-- What is required --
Identify and pull out each line of the entries in which "context" occurs.

-- Given data --
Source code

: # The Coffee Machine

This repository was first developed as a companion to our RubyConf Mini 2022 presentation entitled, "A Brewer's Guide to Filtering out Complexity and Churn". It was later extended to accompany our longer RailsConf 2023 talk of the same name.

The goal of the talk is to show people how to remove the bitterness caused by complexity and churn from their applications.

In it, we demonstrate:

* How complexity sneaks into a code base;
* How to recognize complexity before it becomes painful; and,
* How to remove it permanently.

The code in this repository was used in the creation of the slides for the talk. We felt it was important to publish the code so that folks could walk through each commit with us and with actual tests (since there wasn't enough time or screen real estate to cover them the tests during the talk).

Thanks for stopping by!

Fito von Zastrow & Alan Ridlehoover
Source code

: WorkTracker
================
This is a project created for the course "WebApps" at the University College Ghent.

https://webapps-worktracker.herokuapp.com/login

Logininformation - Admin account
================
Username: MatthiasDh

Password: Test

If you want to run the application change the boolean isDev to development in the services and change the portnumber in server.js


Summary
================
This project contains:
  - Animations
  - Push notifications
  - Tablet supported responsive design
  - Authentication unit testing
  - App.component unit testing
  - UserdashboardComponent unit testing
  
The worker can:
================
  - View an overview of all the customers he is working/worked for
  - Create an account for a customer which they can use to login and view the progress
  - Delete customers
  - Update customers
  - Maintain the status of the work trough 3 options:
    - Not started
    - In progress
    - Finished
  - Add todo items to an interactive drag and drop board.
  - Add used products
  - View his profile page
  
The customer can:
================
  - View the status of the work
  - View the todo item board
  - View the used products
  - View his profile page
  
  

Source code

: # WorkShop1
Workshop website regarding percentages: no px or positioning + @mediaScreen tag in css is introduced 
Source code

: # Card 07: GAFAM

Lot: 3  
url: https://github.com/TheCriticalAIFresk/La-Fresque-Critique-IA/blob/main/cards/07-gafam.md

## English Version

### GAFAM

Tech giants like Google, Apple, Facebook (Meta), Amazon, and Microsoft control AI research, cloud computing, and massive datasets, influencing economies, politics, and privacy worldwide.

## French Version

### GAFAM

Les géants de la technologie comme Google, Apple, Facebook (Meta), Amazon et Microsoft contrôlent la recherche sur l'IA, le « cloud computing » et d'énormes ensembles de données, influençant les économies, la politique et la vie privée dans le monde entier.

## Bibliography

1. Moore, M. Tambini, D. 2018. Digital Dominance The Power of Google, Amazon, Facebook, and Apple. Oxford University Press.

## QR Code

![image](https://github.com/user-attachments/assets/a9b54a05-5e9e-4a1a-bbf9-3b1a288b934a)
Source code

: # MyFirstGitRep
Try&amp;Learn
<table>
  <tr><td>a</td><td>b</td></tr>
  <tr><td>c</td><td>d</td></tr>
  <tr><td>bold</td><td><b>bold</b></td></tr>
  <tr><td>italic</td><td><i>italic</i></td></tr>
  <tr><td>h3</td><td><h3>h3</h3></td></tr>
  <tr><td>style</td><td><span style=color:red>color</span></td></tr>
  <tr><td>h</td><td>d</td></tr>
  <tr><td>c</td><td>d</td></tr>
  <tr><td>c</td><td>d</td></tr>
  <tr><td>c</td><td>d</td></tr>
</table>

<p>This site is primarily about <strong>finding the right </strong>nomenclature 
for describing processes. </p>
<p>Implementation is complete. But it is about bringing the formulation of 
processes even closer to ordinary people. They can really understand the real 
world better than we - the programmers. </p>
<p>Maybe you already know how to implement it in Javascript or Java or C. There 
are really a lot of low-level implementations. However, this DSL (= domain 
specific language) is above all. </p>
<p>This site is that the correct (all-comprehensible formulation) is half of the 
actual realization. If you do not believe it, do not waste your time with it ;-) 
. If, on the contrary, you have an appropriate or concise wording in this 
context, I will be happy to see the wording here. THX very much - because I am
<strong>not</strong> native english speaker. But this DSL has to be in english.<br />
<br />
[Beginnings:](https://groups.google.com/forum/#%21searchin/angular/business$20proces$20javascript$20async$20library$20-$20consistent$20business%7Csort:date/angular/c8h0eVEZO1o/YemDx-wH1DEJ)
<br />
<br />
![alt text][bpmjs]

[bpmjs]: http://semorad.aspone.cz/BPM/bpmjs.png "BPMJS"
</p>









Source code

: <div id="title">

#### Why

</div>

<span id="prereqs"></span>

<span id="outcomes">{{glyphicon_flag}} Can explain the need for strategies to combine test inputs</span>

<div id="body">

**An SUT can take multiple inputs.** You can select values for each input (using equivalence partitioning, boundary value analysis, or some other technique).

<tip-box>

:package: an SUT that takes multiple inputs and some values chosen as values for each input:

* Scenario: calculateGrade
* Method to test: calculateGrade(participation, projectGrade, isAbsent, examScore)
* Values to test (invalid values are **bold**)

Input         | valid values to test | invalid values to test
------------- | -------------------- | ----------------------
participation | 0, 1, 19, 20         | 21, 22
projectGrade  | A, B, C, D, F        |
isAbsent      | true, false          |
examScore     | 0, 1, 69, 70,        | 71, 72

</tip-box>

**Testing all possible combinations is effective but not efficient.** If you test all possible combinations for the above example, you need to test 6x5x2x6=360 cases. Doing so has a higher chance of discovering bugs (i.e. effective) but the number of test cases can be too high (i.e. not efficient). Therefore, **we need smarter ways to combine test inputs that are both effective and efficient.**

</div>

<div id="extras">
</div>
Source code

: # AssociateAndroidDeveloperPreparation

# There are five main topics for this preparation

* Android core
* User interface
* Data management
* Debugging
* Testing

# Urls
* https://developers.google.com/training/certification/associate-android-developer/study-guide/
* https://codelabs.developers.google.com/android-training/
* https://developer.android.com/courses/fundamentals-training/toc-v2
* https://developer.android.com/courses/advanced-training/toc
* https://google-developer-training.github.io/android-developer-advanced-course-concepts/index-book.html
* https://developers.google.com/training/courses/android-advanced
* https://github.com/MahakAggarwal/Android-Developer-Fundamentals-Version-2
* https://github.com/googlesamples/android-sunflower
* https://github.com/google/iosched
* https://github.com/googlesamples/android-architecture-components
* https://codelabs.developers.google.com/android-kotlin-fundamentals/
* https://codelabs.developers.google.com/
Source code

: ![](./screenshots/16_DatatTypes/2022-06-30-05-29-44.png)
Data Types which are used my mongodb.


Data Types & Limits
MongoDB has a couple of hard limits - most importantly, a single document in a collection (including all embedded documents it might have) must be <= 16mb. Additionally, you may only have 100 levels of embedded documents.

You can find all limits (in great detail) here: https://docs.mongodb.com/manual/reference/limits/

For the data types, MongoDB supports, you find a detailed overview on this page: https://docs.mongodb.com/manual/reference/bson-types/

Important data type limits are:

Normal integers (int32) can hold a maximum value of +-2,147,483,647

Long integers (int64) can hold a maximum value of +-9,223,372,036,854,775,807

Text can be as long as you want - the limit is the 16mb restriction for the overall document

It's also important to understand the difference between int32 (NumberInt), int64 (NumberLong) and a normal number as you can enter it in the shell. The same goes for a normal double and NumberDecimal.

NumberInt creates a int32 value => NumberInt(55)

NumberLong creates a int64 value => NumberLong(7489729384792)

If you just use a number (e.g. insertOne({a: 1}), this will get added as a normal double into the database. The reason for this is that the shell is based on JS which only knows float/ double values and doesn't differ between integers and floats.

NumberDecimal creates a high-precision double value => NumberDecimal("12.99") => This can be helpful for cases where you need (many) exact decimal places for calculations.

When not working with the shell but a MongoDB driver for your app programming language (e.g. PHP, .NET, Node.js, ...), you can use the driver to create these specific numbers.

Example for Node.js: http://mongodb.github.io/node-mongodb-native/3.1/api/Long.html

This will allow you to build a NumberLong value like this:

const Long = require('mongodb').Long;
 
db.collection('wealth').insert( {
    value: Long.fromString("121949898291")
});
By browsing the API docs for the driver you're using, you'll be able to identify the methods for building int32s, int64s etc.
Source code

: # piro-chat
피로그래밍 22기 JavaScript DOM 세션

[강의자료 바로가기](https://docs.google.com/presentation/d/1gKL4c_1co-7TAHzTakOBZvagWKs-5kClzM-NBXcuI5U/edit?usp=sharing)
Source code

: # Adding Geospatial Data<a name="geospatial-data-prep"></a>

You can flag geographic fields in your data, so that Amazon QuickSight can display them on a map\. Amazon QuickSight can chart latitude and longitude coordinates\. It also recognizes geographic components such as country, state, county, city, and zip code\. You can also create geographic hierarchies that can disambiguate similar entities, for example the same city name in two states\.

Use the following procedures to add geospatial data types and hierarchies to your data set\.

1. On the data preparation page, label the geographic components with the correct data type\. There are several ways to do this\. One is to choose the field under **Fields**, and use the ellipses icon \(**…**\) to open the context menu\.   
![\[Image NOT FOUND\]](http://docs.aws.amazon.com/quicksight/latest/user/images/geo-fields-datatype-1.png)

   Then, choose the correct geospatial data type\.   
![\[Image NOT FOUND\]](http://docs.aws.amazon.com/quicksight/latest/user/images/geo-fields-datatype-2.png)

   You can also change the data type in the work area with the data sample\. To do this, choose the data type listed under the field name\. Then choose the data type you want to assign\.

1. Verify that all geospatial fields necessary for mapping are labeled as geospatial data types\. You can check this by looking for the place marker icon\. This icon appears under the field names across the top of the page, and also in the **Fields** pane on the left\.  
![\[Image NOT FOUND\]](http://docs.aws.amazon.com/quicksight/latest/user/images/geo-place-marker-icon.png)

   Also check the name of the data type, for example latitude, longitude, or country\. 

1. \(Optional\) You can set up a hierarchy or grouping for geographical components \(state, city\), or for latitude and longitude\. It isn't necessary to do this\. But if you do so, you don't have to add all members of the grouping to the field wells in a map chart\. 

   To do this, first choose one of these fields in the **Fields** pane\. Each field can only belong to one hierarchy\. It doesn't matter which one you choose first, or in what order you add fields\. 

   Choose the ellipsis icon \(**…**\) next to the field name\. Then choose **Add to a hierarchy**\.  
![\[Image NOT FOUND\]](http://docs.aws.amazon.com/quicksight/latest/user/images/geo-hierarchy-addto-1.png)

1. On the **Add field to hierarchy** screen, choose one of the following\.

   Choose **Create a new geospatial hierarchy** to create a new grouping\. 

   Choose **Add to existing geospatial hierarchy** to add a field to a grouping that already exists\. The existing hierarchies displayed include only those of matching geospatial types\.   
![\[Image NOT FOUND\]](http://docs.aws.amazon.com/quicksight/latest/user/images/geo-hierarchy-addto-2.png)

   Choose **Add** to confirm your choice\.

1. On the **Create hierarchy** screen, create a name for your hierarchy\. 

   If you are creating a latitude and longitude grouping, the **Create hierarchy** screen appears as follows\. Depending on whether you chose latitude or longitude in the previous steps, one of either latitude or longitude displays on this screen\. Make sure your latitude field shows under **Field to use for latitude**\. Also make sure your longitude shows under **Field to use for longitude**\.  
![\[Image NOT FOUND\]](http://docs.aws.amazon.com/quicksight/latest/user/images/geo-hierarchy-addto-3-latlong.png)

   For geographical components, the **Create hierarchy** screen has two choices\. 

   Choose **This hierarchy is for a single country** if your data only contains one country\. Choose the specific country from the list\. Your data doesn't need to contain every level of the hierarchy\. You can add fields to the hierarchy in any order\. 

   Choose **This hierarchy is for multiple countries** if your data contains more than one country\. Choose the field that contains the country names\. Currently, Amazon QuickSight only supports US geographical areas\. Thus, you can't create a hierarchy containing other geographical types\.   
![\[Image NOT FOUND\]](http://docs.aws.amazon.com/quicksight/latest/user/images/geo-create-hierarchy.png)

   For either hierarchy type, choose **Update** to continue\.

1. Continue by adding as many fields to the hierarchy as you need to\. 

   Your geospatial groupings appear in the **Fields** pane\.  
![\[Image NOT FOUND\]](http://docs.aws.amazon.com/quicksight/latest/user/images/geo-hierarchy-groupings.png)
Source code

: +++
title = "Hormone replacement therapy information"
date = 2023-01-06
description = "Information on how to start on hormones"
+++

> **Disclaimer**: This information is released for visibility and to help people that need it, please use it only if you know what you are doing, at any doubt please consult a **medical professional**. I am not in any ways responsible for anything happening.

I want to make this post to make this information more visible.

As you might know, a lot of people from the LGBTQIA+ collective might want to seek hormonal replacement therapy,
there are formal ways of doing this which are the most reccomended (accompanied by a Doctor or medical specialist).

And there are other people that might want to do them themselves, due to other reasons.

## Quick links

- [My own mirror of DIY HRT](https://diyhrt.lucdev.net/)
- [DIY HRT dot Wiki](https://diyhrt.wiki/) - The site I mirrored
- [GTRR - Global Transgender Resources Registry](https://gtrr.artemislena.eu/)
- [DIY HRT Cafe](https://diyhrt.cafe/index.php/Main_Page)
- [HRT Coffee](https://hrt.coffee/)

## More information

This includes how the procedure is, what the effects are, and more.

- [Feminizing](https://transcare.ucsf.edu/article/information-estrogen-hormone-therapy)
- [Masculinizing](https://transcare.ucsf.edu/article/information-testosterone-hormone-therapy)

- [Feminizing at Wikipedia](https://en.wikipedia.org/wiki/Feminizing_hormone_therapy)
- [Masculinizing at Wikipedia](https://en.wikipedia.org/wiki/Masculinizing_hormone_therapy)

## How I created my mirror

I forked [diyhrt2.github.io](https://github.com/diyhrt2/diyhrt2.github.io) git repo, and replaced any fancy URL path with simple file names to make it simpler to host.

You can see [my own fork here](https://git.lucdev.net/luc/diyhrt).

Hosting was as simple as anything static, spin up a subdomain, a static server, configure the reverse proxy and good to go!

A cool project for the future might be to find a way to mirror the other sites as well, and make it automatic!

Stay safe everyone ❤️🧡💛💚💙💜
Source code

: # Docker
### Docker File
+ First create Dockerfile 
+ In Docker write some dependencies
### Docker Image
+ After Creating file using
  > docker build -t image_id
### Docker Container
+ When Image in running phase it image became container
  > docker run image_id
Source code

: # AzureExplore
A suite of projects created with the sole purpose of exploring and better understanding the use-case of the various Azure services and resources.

-- Written reply --
context, I will be happy to see the wording here. THX very much - because I am
1. On the data preparation page, label the geographic components with the correct data type\. There are several ways to do this\. One is to choose the field under **Fields**, and use the ellipses icon \(**…**\) to open the context menu\.   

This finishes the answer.